::: RECORDS FOR PROCESSING :::
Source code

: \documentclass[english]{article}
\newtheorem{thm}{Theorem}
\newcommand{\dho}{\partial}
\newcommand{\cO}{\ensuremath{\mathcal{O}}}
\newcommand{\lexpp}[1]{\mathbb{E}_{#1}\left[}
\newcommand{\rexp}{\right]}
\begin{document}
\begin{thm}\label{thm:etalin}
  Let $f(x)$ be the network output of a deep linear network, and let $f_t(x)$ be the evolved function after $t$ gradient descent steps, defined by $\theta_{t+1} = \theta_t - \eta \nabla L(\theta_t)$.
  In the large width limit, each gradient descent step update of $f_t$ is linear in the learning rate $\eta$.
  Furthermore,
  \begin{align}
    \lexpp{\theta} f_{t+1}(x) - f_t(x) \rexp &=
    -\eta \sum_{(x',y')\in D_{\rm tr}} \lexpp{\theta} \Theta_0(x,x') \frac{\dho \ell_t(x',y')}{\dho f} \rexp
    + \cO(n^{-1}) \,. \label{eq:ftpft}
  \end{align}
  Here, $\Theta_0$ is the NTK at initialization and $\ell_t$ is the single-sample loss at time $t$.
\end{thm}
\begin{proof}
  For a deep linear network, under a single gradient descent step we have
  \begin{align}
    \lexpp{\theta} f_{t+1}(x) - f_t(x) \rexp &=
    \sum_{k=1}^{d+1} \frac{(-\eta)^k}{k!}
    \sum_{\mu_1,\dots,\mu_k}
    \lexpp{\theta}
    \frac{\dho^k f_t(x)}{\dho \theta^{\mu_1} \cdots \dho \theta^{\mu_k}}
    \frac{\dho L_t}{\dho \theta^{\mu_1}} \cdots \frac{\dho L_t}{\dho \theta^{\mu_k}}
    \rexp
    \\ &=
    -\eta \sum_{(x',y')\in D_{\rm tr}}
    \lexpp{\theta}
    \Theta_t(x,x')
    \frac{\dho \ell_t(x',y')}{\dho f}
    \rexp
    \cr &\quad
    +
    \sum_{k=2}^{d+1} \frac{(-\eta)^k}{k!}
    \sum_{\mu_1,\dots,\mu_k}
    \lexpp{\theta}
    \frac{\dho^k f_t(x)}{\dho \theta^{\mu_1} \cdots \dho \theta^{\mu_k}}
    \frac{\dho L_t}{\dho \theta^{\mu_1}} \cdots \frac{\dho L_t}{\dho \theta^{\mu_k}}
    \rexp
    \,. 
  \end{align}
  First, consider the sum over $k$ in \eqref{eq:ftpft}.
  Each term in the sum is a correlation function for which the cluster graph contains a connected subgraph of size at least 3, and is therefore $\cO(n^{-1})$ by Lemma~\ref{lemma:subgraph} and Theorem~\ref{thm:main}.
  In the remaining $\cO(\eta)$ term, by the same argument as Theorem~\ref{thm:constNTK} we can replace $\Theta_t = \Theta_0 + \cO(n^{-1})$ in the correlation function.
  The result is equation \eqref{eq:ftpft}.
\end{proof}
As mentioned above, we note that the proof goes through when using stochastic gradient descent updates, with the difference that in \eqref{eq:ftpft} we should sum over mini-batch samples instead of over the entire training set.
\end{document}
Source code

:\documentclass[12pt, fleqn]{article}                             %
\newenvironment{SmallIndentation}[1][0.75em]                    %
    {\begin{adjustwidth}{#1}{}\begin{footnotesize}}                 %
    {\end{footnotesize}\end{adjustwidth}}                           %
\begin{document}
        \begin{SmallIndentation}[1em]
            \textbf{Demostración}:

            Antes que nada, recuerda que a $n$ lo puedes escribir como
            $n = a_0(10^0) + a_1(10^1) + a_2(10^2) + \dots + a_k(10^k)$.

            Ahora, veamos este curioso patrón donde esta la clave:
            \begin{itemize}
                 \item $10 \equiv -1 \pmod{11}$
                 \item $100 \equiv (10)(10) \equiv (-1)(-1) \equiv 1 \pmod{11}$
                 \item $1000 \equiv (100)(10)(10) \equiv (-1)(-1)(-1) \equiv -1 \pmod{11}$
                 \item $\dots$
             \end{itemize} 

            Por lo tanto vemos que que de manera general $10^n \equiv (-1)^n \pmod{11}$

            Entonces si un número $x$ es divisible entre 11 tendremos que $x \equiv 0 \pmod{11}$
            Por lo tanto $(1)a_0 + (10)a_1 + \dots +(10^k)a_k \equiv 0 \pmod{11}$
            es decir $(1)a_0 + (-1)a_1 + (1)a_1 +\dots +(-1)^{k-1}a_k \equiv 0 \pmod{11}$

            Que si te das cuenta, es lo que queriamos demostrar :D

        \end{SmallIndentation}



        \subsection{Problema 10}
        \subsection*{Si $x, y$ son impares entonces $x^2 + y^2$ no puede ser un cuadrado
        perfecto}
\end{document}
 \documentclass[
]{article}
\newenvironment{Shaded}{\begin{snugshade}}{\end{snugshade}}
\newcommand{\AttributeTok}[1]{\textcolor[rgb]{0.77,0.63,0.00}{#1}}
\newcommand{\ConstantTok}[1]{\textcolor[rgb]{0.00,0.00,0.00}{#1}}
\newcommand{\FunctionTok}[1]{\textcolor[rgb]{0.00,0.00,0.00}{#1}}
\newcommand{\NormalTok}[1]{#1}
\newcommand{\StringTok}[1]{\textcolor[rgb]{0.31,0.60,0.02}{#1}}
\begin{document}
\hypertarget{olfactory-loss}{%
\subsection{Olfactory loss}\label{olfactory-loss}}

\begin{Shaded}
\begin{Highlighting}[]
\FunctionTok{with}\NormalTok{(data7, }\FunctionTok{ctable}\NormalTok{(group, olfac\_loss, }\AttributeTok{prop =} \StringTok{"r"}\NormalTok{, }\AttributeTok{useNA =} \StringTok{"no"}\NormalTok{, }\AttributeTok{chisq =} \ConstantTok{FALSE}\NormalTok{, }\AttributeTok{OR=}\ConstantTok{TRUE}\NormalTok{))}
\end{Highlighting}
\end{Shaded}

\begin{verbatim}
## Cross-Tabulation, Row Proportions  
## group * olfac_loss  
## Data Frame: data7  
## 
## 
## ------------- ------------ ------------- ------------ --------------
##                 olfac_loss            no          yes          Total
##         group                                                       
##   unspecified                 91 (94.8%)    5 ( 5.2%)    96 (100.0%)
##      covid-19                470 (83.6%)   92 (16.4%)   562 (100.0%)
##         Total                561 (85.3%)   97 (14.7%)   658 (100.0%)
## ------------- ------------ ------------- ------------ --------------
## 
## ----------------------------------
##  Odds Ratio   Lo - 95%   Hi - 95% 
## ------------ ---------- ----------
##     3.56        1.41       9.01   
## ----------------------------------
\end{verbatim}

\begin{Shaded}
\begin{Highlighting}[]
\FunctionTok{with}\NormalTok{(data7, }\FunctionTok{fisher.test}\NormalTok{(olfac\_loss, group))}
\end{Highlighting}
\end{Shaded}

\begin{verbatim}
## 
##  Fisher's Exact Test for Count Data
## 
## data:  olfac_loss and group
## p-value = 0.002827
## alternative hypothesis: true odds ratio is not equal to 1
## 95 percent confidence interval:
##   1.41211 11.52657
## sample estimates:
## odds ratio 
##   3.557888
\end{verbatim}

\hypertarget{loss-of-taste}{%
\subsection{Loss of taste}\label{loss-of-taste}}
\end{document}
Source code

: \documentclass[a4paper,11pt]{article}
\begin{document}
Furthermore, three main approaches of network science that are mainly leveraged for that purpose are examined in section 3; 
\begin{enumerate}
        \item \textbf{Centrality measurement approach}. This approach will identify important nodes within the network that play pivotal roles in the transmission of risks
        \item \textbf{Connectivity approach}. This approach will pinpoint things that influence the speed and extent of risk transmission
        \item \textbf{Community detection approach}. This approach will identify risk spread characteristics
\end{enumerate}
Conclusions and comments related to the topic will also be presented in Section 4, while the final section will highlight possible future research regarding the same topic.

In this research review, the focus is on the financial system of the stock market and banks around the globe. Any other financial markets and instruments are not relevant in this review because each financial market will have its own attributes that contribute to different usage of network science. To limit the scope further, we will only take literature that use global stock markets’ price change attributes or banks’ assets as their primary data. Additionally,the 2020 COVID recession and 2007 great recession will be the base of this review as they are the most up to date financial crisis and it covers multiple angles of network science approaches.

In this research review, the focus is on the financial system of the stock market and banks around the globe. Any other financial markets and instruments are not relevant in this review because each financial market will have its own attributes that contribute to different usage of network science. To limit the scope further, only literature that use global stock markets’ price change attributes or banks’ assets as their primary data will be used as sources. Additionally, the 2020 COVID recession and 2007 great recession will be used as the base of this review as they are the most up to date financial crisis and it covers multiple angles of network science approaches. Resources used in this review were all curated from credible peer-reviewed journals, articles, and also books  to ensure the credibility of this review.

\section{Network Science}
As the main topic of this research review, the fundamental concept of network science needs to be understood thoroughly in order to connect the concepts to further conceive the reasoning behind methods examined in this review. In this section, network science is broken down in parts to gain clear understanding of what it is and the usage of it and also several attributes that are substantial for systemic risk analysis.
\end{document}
:::
#### [WORK REQUIRED]
Identify the lines in the records above that contain the word "Total", then state how many there are and nothing more.

#### [EXERCISE RESPONSE]
2